- Opening titles
- Directed by: William Beaudine
- Screenplay by: Robert Edmunds; A.R. Rawlinson;
- Story by: Samuel Gibson Browne
- Produced by: John Clein
- Starring: Bernice Claire George Curzon Enid Stamp-Taylor
- Production company: Shepperton Studios
- Release date: 11 May 1936;
- Running time: 75 minutes
- Country: United Kingdom
- Language: English

= Two Hearts in Harmony =

1935 film by William Beaudine

Two Hearts in Harmony is a 1935 British musical comedy drama film directed by William Beaudine and starring Bernice Claire, George Curzon and Enid Stamp-Taylor. It was written by Robert Edmunds and A.R. Rawlinson as an adaptation of a story by Samuel Gibson Browne.

== Preservation status ==
The British Film Institute National Archive holds a collection of stills but no film or video materials.

==Plot==
Cabaret singer Micky dislikes the attention of her boss Calvazzi, and looks for other work. She is mistakenly sent to Lord Sheldon, a widower, who wants a governess for his young son Bobby. Micky gets the job, but out of kindness to Calvazzi she secretly continues to do some work at the cabaret. When Sheldon's jealous and scheming fiancée Sheila becomes increasingly unhappy with the situation, Sheldon drops her and finds romance with Micky.

==Cast==
- Bernice Claire as Micky
- George Curzon as Lord Sheldon
- Enid Stamp-Taylor as Sheila
- Nora Williams as Lil
- Gordon Little as Joe
- Guy Middleton as Mario
- Paul Hartley as Bobby
- Eliot Makeham as Wagstaff
- Julian Royce as Carstairs
- Jack Harris and his band as themselves
- Sheila Barrett as Dodo
- Rex Curtis as Butler
- Victor Rietti as Calvazzi
- Betty Thumbling as Pam

== Reception ==
The Monthly Film Bulletin wrote: "This comedy drama, in spite of its banal title, has flashes of real interest. ... The production contains a delightful puppet show, some good singing from Bernice Claire, and some severe tilts at the refined education of Lord Sheldon's son, Bobby, and at the night-club habits of his aristocratic father. ... William Beaudine contributes some nice directoral touches, but some of the scenes are too long nor has the script provided sufficient material to link them. This, aggravated by ragged cutting, in turn bears hardly on the less mature actors, though it allows a player like Eliot Makeham to make much of a single scene. A pleasingly contrived film with some deeper value."
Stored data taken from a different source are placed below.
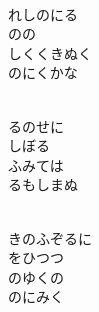 \documentclass[10pt,b5j]{tarticle} %
\begin{document}
\vspace{1.5em} %
\newcommand{\linespace}{0.5em} %
\newcommand{\blocksize}{0.5\hsize} %
\newcommand{\itemmargin}{3em} %
\begin{enumerate} %
    \setlength{\itemindent}{\itemmargin} %
    \begin{minipage}[c]{\blocksize}
    
        \vspace{\linespace}
        \item~\\
        れしのにる\\
        のの\\
        しくくきぬく\\
        のにくかな
        
    \end{minipage}
    \begin{minipage}[c]{\blocksize}
        
        \vspace{\linespace}
        \item~\\
        るのせに\\
        しぼる\\
        ふみては\\
        るもしまぬ
        
    \end{minipage}
    \begin{minipage}[c]{\blocksize}
        
        \vspace{\linespace}
        \item~\\
        きのふぞるに\\
        をひつつ\\
        のゆくの\\
        のにみく
        

\end{minipage}
\end{enumerate}
\end{document}
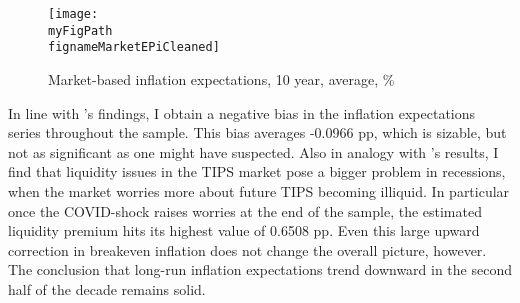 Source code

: \documentclass[11pt]{article}
\def \myFigPath {../../figures/}
\renewcommand{\[}{\begin{equation}}
\renewcommand{\]}{\end{equation}}
\def\myFigScale{0.3}
\def\fignameMarketEPiCleaned{cleaned_epi10_2020_07_28}
\begin{document}
\begin{figure}[h!]
\texttt{[image: \\myFigPath \\fignameMarketEPiCleaned]} %
\caption{Market-based inflation expectations, 10 year, average, \%}
\label{epi_cleaned}
\end{figure}

In line with \cite{andreasen2018tips}'s findings, I obtain a negative bias in the inflation expectations series throughout the sample. This bias averages -0.0966 pp, which is sizable, but not as significant as one might have suspected. Also in analogy with \cite{andreasen2018tips}'s results, I find that liquidity issues in the TIPS market pose a bigger problem in recessions, when the market worries more about future TIPS becoming illiquid. In particular once the COVID-shock raises worries at the end of the sample, the estimated liquidity premium hits its highest value of 0.6508 pp. Even this large upward correction in breakeven inflation does not change the overall picture, however. The conclusion that long-run inflation expectations trend downward in the second half of the decade remains solid. 
\end{document}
Kine Weekly wrote: "Musical romance, a simple excursion into the realms of modern make-believe, into which is dovetailed such popular elements as a pretty love interest, sly comedy, tuneful songs and agreeable juvenile sentiment. In spite of its flimsy texture, the varied menu manages to fill an hour or so quite pleasantly. ... Bernice Claire makes a promising English screen debut as Micky; she has personal charm, a sense of humour, and a singing voice of more than average quality. George Curzon easily adapts his talents to the quixolic role of Sheldon, and Paul Hartley is likeable as the shrewd and understanding Bobby."